So in trying to remember not only the password, but the many and varied security questions, and then doing that CAPTCHA bullshit, that strains my eyes, and of course “Triggers” me, my trusty steed of an apple mac leads me to my “Saved “ passwords, and cheerfully informs me , that I have at present “One Hundred and Fifty !!!! Active password!!! FFS!!
One Hundred and fifty passwords, that seemingly have a one month sell by date, and you cannot use the same concept again, for the password that you might just remember…
Fuck its hopeless, thats a full time job just changing password for chrissakes…
Anyway!
That really made me think! 150 bloody passwords, something has to change?
But how can you?
You are told never to write them down… ok, so keep them in a hidden file in your laptop etc.

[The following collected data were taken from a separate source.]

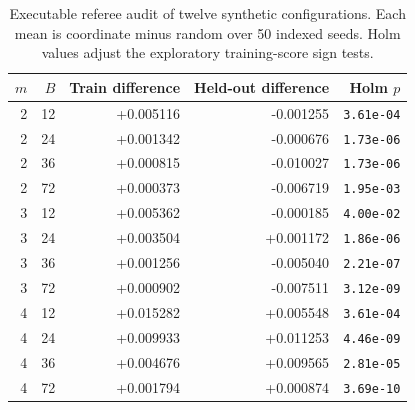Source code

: \begin{table}[htbp]
\centering\footnotesize
\caption{Executable referee audit of twelve synthetic configurations. Each mean is coordinate minus random over 50 indexed seeds. Holm values adjust the exploratory training-score sign tests.}
\label{tab:independent-referee}
\begin{tabular}{rrrrr}
\toprule
$m$ & $B$ & Train difference & Held-out difference & Holm $p$ \\
\midrule
2 & 12 & +0.005116 & -0.001255 & \texttt{3.61e-04}\\
2 & 24 & +0.001342 & -0.000676 & \texttt{1.73e-06}\\
2 & 36 & +0.000815 & -0.010027 & \texttt{1.73e-06}\\
2 & 72 & +0.000373 & -0.006719 & \texttt{1.95e-03}\\
3 & 12 & +0.005362 & -0.000185 & \texttt{4.00e-02}\\
3 & 24 & +0.003504 & +0.001172 & \texttt{1.86e-06}\\
3 & 36 & +0.001256 & -0.005040 & \texttt{2.21e-07}\\
3 & 72 & +0.000902 & -0.007511 & \texttt{3.12e-09}\\
4 & 12 & +0.015282 & +0.005548 & \texttt{3.61e-04}\\
4 & 24 & +0.009933 & +0.011253 & \texttt{4.46e-09}\\
4 & 36 & +0.004676 & +0.009565 & \texttt{2.81e-05}\\
4 & 72 & +0.001794 & +0.000874 & \texttt{3.69e-10}\\
\bottomrule
\end{tabular}
\end{table}
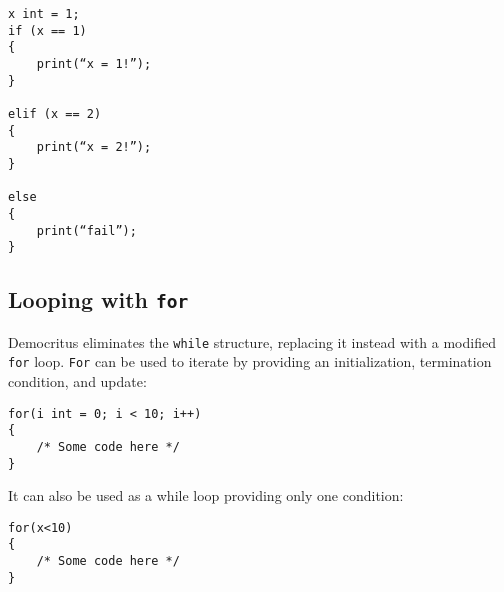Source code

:             \begin{lstlisting}
x int = 1;
if (x == 1)
{
    print(“x = 1!”);
}

elif (x == 2)
{
    print(“x = 2!”);
}

else 
{
    print(“fail”);
}
            \end{lstlisting}

        \subsection{Looping with \texttt{for}}
            Democritus eliminates the \texttt{while} structure, replacing it instead with a modified \texttt{for} loop. \texttt{For} can be used to iterate by providing an initialization, termination condition, and update:
            \begin{lstlisting}
for(i int = 0; i < 10; i++)
{
    /* Some code here */
}
            \end{lstlisting}

            It can also be used as a while loop providing only one condition:

            \begin{lstlisting}
for(x<10)
{
    /* Some code here */
}
            \end{lstlisting}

Code them into, other electronic gadgets you have pads, phones etc etc.
I say, just FIX YOUR SHIT COMPANIES AND AUTHORITIES, so YOU don’t get hacked in the first place!!
But we live in mortal fear of being ourselves hacked,, so we let them add layers and layers of security to the passwords and login names, then there are the SMS to be sent, and the emails that get sent to another email for the one that you are trying to fix, etc etc.
Down that interweb urinal we spiral once more, through that fancy “pissing mat” that stops splash back, labeled of course…
“It’s for your own good!”
Not really that great a message, when it’s bad design and maintenance, results in it blocking the urinal, and you are now “pishing” all over your own shoes!